During the month of October, our elementary school students harvested potatoes, and enjoyed oven roasted apples, pears, and pumpkins. As the days became shorter and colder, we prepared the garden for the winter months by composting fallen maple tree leaves, collecting and sorting seeds, and removing old plant matter from beds.
Our middle school students spent their classroom days in our culinary arts room cooking up seasonal dishes. With a fresh batch of hand-pressed apple cider, students learned to make apple caramel candies, apple doughnut cake, New England apple cider cake, and a savory chicken dish with an apple cider reduction.
It is really possible to make cheese in under 1 hour? As a class, we determined the answer to this question: Yes, if you follow ALL directions carefully and have the ability to quickly troubleshoot a potential cheese disaster. Students worked in groups to make a traditional mozzarella, a spicy chivo fresco, squeaky cheese curds, and a honey toasted cheese. While the end results were delicious, the process involved much attention to proper warming and cooling temperatures, rate of coagulation, stirring methods, and adequate draining of whey to reach desired consistency.

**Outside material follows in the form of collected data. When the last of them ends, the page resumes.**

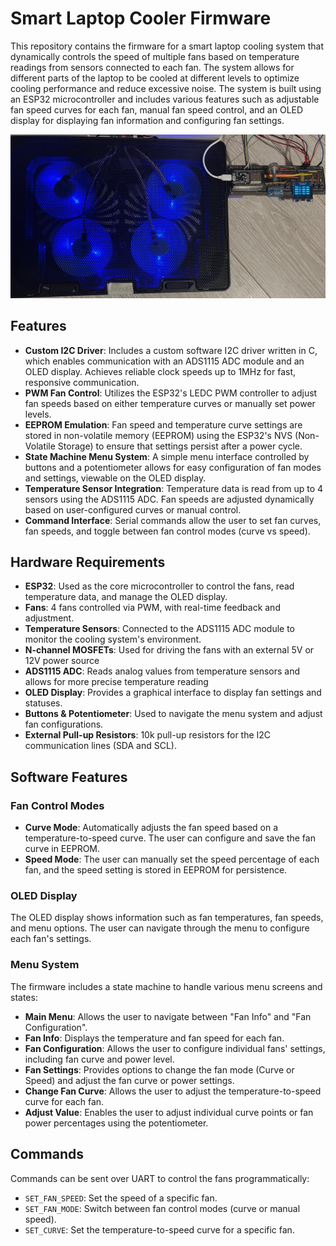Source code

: # Smart Laptop Cooler Firmware

This repository contains the firmware for a smart laptop cooling system that dynamically controls the speed of multiple fans based on temperature readings from  sensors connected to each fan. The system allows for different parts of the laptop to be cooled at different levels to optimize cooling performance and reduce excessive noise. The system is built using an ESP32 microcontroller and includes various features such as adjustable fan speed curves for each fan, manual fan speed control, and an OLED display for displaying fan information and configuring fan settings.

![Laptop Cooler System](./Stand%20and%20Board.jpg)
## Features

- **Custom I2C Driver**: Includes a custom software I2C driver written in C, which enables communication with an ADS1115 ADC module and an OLED display. Achieves reliable clock speeds up to 1MHz for fast, responsive communication.
- **PWM Fan Control**: Utilizes the ESP32's LEDC PWM controller to adjust fan speeds based on either temperature curves or manually set power levels.
- **EEPROM Emulation**: Fan speed and temperature curve settings are stored in non-volatile memory (EEPROM) using the ESP32's NVS (Non-Volatile Storage) to ensure that settings persist after a power cycle.
- **State Machine Menu System**: A simple menu interface controlled by buttons and a potentiometer allows for easy configuration of fan modes and settings, viewable on the OLED display.
- **Temperature Sensor Integration**: Temperature data is read from up to 4 sensors using the ADS1115 ADC. Fan speeds are adjusted dynamically based on user-configured curves or manual control.
- **Command Interface**: Serial commands allow the user to set fan curves, fan speeds, and toggle between fan control modes (curve vs speed).

## Hardware Requirements

- **ESP32**: Used as the core microcontroller to control the fans, read temperature data, and manage the OLED display.
- **Fans**: 4 fans controlled via PWM, with real-time feedback and adjustment.
- **Temperature Sensors**: Connected to the ADS1115 ADC module to monitor the cooling system's environment.
- **N-channel MOSFETs**: Used for driving the fans with an external 5V or 12V power source
- **ADS1115 ADC**: Reads analog values from temperature sensors and allows for more precise temperature reading 
- **OLED Display**: Provides a graphical interface to display fan settings and statuses.
- **Buttons & Potentiometer**: Used to navigate the menu system and adjust fan configurations.
- **External Pull-up Resistors**: 10k pull-up resistors for the I2C communication lines (SDA and SCL).

## Software Features

### Fan Control Modes

- **Curve Mode**: Automatically adjusts the fan speed based on a temperature-to-speed curve. The user can configure and save the fan curve in EEPROM.
- **Speed Mode**: The user can manually set the speed percentage of each fan, and the speed setting is stored in EEPROM for persistence.

### OLED Display

The OLED display shows information such as fan temperatures, fan speeds, and menu options. The user can navigate through the menu to configure each fan's settings.

### Menu System

The firmware includes a state machine to handle various menu screens and states:

- **Main Menu**: Allows the user to navigate between "Fan Info" and "Fan Configuration".
- **Fan Info**: Displays the temperature and fan speed for each fan.
- **Fan Configuration**: Allows the user to configure individual fans' settings, including fan curve and power level.
- **Fan Settings**: Provides options to change the fan mode (Curve or Speed) and adjust the fan curve or power settings.
- **Change Fan Curve**: Allows the user to adjust the temperature-to-speed curve for each fan.
- **Adjust Value**: Enables the user to adjust individual curve points or fan power percentages using the potentiometer.

## Commands

Commands can be sent over UART to control the fans programmatically:

- `SET_FAN_SPEED`: Set the speed of a specific fan.
- `SET_FAN_MODE`: Switch between fan control modes (curve or manual speed).
- `SET_CURVE`: Set the temperature-to-speed curve for a specific fan.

Our last class in October was spent exploring several ways to cook with the “Three Sisters”: corn, winter squash, and beans. Students worked in small groups to make tortillas from masa, green tomato salsa, squash and black bean soup with masa dumplings, and three sisters stew. We gathered around our culinary creations and discussed ingredients, and the challenges and successes we experienced. While taste testing all the dishes, we watched fellow classmates perform a short play on why the three sisters make great companion plants.